## Problem to solve:
All that is wanted is the span of lines from the one with "You can use" to the last line of the data, copied exactly.

## Data extract:

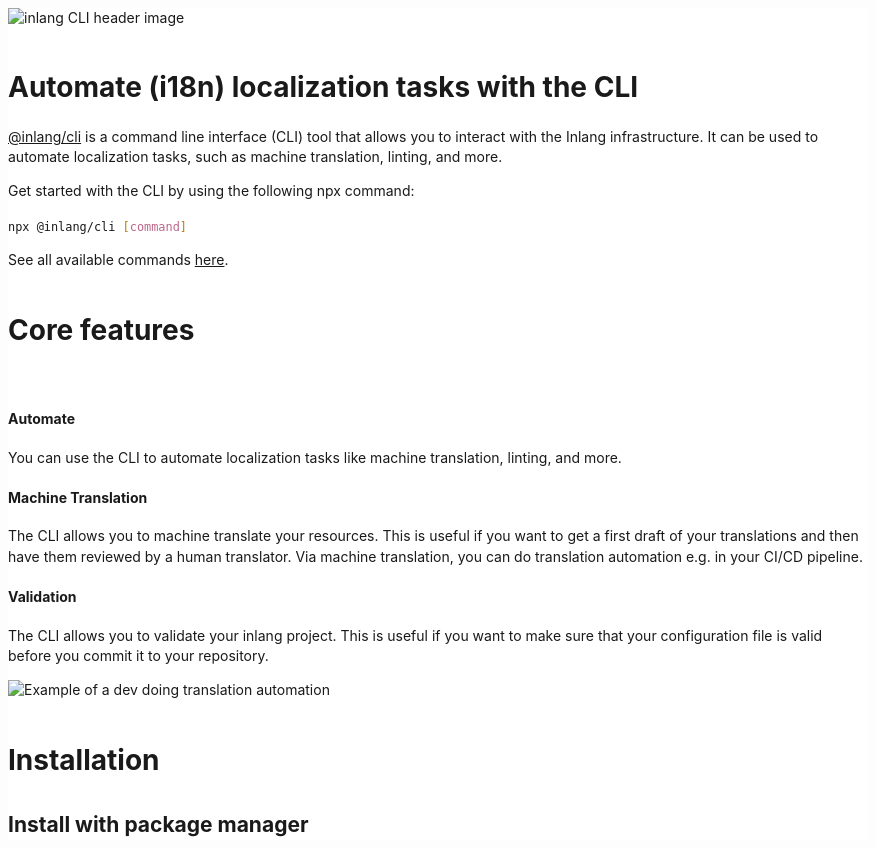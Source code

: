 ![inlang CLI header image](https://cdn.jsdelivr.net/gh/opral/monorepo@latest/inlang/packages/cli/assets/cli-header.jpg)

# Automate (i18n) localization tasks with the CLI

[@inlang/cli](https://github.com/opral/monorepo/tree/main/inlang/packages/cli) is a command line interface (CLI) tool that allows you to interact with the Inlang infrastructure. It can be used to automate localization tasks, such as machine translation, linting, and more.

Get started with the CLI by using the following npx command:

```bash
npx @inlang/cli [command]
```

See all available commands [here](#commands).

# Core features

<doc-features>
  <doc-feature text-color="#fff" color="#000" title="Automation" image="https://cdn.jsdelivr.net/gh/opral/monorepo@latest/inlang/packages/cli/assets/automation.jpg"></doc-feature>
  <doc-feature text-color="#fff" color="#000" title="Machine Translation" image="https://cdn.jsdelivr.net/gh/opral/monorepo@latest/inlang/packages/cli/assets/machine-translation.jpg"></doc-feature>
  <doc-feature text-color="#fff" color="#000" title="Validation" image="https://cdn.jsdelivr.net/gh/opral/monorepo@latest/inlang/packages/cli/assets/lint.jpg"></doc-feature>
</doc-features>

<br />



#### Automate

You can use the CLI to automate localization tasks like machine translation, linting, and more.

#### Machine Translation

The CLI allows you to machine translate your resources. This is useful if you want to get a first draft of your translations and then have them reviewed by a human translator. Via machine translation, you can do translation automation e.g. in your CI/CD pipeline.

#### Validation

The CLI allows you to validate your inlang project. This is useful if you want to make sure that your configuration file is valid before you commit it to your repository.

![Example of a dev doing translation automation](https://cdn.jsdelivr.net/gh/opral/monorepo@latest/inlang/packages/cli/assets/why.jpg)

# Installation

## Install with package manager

## Result for this exercise:
You can use the CLI to automate localization tasks like machine translation, linting, and more.

#### Machine Translation

The CLI allows you to machine translate your resources. This is useful if you want to get a first draft of your translations and then have them reviewed by a human translator. Via machine translation, you can do translation automation e.g. in your CI/CD pipeline.

#### Validation

The CLI allows you to validate your inlang project. This is useful if you want to make sure that your configuration file is valid before you commit it to your repository.

![Example of a dev doing translation automation](https://cdn.jsdelivr.net/gh/opral/monorepo@latest/inlang/packages/cli/assets/why.jpg)

# Installation

## Install with package manager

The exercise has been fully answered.